** EXERCISE DETAILS **
Print out the data precisely as it appears here, with no pictures.
[Opening MATERIAL PROVIDED section]
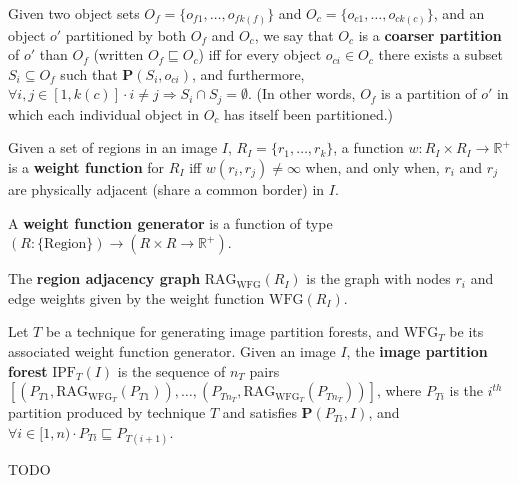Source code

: \begin{definition}
Given two object sets $O_f = \{o_{f1},\ldots,o_{fk(f)}\}$ and $O_c = \{o_{c1},\ldots,o_{ck(c)}\}$, and an object $o'$ partitioned by both $O_f$ and $O_c$, we say that $O_c$ is a \textbf{coarser partition} of $o'$ than $O_f$ (written $O_f \sqsubseteq O_c$) iff for every object $o_{ci} \in O_c$ there exists a subset $S_i \subseteq O_f$ such that $\mathbf{P}(S_i, o_{ci})$, and furthermore, $\forall i,j \in [1,k(c)] \cdot i \ne j \Rightarrow S_i \cap S_j = \emptyset$. (In other words, $O_f$ is a partition of $o'$ in which each individual object in $O_c$ has itself been partitioned.)
\end{definition}

\begin{definition}
Given a set of regions in an image $I$, $R_I = \{r_1,\ldots,r_k\}$, a function $w : R_I \times R_I \rightarrow \mathbb{R}^{+}$ is a \textbf{weight function} for $R_I$ iff $w(r_i,r_j) \ne \infty$ when, and only when, $r_i$ and $r_j$ are physically adjacent (share a common border) in $I$.
\end{definition}

\begin{definition}
A \textbf{weight function generator} is a function of type $(R : \{\mbox{Region}\}) \rightarrow (R \times R \rightarrow \mathbb{R}^{+})$.
\end{definition}

\begin{definition}
The \textbf{region adjacency graph} $\mbox{RAG}_{\mbox{WFG}}(R_I)$ is the graph with nodes $r_i$ and edge weights given by the weight function $\mbox{WFG}(R_I)$.
\end{definition}

\begin{definition}
Let $T$ be a technique for generating image partition forests, and $\mbox{WFG}_T$ be its associated weight function generator. Given an image $I$, the \textbf{image partition forest} $\mbox{IPF}_{T}(I)$ is the sequence of $n_T$ pairs $[(P_{T1},\mbox{RAG}_{\mbox{WFG}_T}(P_{T1})),\ldots,(P_{Tn_T},\mbox{RAG}_{\mbox{WFG}_T}(P_{Tn_T}))]$, where $P_{Ti}$ is the $i^{th}$ partition produced by technique $T$ and satisfies $\mathbf{P}(P_{Ti},I)$, and $\forall i \in [1,n) \cdot P_{Ti} \sqsubseteq P_{T(i+1)}$.
\end{definition}

TODO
[Closing MATERIAL PROVIDED section]
** SOLUTION TO THIS TASK **
Source code

: \begin{definition}
Given two object sets $O_f = \{o_{f1},\ldots,o_{fk(f)}\}$ and $O_c = \{o_{c1},\ldots,o_{ck(c)}\}$, and an object $o'$ partitioned by both $O_f$ and $O_c$, we say that $O_c$ is a \textbf{coarser partition} of $o'$ than $O_f$ (written $O_f \sqsubseteq O_c$) iff for every object $o_{ci} \in O_c$ there exists a subset $S_i \subseteq O_f$ such that $\mathbf{P}(S_i, o_{ci})$, and furthermore, $\forall i,j \in [1,k(c)] \cdot i \ne j \Rightarrow S_i \cap S_j = \emptyset$. (In other words, $O_f$ is a partition of $o'$ in which each individual object in $O_c$ has itself been partitioned.)
\end{definition}

\begin{definition}
Given a set of regions in an image $I$, $R_I = \{r_1,\ldots,r_k\}$, a function $w : R_I \times R_I \rightarrow \mathbb{R}^{+}$ is a \textbf{weight function} for $R_I$ iff $w(r_i,r_j) \ne \infty$ when, and only when, $r_i$ and $r_j$ are physically adjacent (share a common border) in $I$.
\end{definition}

\begin{definition}
A \textbf{weight function generator} is a function of type $(R : \{\mbox{Region}\}) \rightarrow (R \times R \rightarrow \mathbb{R}^{+})$.
\end{definition}

\begin{definition}
The \textbf{region adjacency graph} $\mbox{RAG}_{\mbox{WFG}}(R_I)$ is the graph with nodes $r_i$ and edge weights given by the weight function $\mbox{WFG}(R_I)$.
\end{definition}

\begin{definition}
Let $T$ be a technique for generating image partition forests, and $\mbox{WFG}_T$ be its associated weight function generator. Given an image $I$, the \textbf{image partition forest} $\mbox{IPF}_{T}(I)$ is the sequence of $n_T$ pairs $[(P_{T1},\mbox{RAG}_{\mbox{WFG}_T}(P_{T1})),\ldots,(P_{Tn_T},\mbox{RAG}_{\mbox{WFG}_T}(P_{Tn_T}))]$, where $P_{Ti}$ is the $i^{th}$ partition produced by technique $T$ and satisfies $\mathbf{P}(P_{Ti},I)$, and $\forall i \in [1,n) \cdot P_{Ti} \sqsubseteq P_{T(i+1)}$.
\end{definition}

TODO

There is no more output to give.